The good news is most policymakers recognize the scale of the problem. Now, the challenge is agreeing on an adequate solution.
President Biden is committed to addressing climate change. During his first few days in office, he signed several climate executive orders. And more recently, he outlined a sweeping, $2 trillion infrastructure plan designed, in part, to tackle several climate issues.
But his approach will not garner the support it needs on Capitol Hill. (Even he said it was a negotiation starter and that “compromise is inevitable.”) The political appetite for it is absent.
U.S. climate policy must be efficient and durable. For decades, economists have supported the use of price signals to change markets. And today economists, a growing number of businesses, and some policymakers support using taxes to change behavior, not subsidies and regulations that hide costs and are less efficient than taxes.
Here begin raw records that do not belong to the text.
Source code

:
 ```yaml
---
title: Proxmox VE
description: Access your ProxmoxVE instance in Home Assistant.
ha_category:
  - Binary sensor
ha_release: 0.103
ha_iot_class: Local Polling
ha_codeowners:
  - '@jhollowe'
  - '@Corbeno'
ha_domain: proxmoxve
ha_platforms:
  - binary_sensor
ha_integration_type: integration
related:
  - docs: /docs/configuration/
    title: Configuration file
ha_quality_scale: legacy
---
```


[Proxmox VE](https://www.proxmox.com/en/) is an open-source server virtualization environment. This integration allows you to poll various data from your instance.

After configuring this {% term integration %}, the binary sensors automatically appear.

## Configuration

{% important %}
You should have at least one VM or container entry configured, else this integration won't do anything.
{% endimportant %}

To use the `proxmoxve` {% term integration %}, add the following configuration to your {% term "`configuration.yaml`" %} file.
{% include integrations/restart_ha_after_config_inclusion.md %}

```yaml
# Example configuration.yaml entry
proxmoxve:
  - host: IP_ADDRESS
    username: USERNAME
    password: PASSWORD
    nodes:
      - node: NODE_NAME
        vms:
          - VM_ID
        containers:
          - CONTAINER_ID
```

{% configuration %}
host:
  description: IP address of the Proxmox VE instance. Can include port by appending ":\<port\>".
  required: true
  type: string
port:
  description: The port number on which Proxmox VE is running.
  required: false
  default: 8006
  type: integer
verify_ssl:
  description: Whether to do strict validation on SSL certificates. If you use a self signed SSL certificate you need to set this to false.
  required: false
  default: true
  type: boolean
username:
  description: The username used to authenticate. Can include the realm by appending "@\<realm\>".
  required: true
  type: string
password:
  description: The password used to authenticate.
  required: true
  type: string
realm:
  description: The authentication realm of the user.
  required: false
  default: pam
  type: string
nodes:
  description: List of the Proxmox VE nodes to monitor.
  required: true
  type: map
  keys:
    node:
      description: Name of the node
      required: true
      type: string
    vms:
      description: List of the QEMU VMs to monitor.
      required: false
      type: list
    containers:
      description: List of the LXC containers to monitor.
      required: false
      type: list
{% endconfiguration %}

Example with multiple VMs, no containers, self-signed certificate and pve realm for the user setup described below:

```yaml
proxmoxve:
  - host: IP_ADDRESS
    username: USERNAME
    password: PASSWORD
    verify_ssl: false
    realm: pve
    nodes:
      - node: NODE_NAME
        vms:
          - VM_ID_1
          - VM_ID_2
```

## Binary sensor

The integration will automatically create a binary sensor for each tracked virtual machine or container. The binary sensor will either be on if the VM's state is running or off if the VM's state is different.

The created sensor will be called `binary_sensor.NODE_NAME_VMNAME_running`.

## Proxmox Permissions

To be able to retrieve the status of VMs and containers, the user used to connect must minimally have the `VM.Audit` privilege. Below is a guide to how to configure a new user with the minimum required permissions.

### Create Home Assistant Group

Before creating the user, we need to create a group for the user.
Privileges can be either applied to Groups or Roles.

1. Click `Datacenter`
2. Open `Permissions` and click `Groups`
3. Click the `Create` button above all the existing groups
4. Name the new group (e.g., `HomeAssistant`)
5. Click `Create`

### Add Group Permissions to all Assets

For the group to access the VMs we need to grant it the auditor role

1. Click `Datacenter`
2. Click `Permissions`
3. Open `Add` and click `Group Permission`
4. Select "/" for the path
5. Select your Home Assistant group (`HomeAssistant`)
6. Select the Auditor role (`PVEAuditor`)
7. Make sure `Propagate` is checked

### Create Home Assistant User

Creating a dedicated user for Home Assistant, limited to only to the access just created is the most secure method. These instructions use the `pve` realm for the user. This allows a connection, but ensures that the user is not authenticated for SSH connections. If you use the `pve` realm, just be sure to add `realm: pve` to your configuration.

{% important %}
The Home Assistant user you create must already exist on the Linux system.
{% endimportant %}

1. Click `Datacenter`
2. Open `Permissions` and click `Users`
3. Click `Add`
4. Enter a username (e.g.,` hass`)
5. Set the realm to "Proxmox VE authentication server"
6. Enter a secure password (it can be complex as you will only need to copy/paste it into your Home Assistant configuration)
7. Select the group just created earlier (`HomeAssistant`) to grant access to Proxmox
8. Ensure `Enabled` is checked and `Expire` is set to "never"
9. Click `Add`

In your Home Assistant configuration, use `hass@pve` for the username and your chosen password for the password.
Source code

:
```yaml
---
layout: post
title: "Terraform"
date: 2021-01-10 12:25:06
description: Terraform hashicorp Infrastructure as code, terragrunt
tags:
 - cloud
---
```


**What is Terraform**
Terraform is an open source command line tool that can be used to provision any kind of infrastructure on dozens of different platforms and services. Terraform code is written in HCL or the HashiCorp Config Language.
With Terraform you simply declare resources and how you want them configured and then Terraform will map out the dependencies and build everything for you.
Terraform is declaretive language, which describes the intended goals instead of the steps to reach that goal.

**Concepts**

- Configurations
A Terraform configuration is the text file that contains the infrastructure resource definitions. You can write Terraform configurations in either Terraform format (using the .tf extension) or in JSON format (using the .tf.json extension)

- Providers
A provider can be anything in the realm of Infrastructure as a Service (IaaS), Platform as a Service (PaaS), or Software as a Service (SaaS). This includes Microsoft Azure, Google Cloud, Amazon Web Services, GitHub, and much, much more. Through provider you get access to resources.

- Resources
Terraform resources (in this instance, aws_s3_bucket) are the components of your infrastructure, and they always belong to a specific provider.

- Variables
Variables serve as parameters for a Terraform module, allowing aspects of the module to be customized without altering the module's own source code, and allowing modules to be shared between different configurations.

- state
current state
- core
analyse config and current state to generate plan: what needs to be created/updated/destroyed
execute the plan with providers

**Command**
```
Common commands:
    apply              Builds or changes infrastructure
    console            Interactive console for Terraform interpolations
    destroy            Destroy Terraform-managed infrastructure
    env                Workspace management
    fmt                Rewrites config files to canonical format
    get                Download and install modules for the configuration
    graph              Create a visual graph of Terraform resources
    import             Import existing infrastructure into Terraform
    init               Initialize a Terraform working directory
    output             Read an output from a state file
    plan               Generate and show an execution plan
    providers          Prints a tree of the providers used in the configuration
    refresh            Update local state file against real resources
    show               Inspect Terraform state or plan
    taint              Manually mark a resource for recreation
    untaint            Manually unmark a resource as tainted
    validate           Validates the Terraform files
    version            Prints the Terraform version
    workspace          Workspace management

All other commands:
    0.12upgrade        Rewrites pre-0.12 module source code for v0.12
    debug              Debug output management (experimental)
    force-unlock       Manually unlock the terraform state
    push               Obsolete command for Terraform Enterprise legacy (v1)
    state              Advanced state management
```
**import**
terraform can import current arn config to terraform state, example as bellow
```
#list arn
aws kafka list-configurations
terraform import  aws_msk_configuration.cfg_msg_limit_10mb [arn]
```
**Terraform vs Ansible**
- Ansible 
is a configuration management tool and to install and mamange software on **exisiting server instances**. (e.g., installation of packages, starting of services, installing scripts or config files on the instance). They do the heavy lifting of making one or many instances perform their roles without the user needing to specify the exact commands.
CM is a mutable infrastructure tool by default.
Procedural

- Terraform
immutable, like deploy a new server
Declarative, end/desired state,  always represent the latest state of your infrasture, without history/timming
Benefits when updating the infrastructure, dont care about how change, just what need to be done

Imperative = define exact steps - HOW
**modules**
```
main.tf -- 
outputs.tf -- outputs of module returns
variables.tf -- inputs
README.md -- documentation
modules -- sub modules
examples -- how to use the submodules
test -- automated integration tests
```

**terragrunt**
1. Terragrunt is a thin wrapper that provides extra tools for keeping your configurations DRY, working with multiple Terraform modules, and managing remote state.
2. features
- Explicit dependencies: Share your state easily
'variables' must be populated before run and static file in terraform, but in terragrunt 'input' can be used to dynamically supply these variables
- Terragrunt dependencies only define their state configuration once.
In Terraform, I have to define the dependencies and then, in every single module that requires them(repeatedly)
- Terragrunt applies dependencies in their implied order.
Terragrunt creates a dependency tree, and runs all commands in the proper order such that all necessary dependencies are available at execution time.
A carbon tax is the most effective and pro-growth policy. It would create a free-market incentive for consumers and businesses to reduce carbon emissions while simultaneously growing the economy, which is more important than ever given the existing burden of our federal deficits and debt.
Finally, climate change is a global problem. Nearly 50 countries price their carbon pollution, with more expected to follow suit. Pricing carbon and implementing carbon border adjustments will leverage the power of global consumption to drive down the carbon content of goods and economies. It will also allow the United States to leverage the clean energy investments we have made and give us a competitive advantage over many of our economic competitors.